_WHAT YOU WILL DO_
The reply should consist of one number, which is how many lines in the material below contain "github".

★ ★ ★ ★ ★

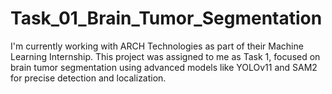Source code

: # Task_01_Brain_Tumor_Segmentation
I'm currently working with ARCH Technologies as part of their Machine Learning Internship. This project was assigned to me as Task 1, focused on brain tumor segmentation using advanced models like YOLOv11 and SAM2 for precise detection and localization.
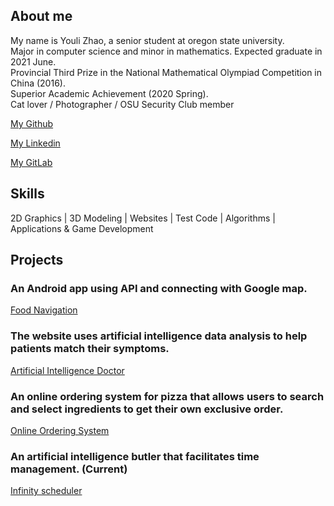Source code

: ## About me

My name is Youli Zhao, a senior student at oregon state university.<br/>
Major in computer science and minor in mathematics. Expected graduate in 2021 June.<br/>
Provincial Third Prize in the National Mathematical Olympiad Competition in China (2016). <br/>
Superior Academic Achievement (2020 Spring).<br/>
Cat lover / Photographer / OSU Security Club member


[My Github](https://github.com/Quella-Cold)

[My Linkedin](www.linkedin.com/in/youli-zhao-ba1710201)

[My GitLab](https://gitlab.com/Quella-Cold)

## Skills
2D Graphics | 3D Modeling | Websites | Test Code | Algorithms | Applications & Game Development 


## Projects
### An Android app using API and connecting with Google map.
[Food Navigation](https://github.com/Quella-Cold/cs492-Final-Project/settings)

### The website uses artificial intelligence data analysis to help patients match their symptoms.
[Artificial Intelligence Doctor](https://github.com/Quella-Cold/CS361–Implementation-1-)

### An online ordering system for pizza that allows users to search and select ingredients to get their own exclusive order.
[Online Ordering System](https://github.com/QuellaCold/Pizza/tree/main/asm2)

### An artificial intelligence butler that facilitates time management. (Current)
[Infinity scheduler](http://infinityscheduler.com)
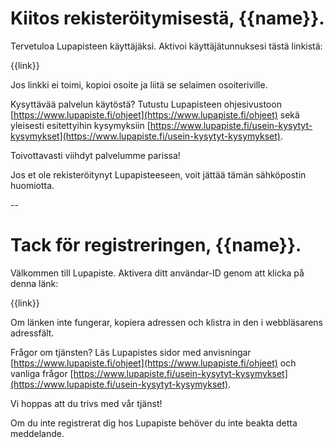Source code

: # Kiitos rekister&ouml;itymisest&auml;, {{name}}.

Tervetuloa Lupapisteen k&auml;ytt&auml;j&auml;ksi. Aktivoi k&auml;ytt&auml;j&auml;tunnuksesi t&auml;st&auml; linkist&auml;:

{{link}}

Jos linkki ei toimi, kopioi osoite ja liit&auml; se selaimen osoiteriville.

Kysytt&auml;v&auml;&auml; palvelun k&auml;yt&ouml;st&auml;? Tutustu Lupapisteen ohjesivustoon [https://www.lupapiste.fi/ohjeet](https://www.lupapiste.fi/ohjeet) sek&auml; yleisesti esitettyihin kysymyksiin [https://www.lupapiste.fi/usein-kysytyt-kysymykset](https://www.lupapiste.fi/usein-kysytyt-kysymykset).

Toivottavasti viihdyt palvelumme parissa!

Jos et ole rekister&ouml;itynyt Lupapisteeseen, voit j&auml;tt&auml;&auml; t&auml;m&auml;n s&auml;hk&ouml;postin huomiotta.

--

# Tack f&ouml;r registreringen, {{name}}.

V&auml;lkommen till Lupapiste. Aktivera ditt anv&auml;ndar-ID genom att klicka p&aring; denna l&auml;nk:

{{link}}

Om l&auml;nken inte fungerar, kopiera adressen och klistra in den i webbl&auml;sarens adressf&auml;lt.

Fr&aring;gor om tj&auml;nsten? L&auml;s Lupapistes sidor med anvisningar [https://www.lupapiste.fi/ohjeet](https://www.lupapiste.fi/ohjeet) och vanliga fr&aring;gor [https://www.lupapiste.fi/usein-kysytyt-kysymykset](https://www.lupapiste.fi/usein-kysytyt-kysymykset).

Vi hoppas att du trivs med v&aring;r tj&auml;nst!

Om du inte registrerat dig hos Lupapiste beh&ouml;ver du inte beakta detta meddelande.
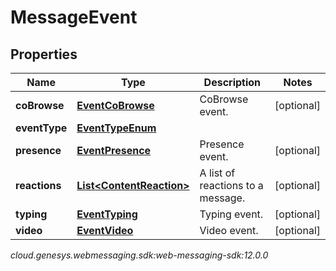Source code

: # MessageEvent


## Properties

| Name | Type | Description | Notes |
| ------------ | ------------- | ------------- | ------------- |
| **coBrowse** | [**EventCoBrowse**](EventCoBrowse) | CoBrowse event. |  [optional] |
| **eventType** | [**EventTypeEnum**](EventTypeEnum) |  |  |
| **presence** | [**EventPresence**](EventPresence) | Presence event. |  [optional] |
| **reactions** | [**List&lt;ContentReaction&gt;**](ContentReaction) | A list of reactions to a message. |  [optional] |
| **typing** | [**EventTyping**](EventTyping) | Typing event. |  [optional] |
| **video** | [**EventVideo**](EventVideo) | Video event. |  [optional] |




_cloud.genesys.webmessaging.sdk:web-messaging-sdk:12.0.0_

★ ★ ★ ★ ★

_TASK ANSWER_
4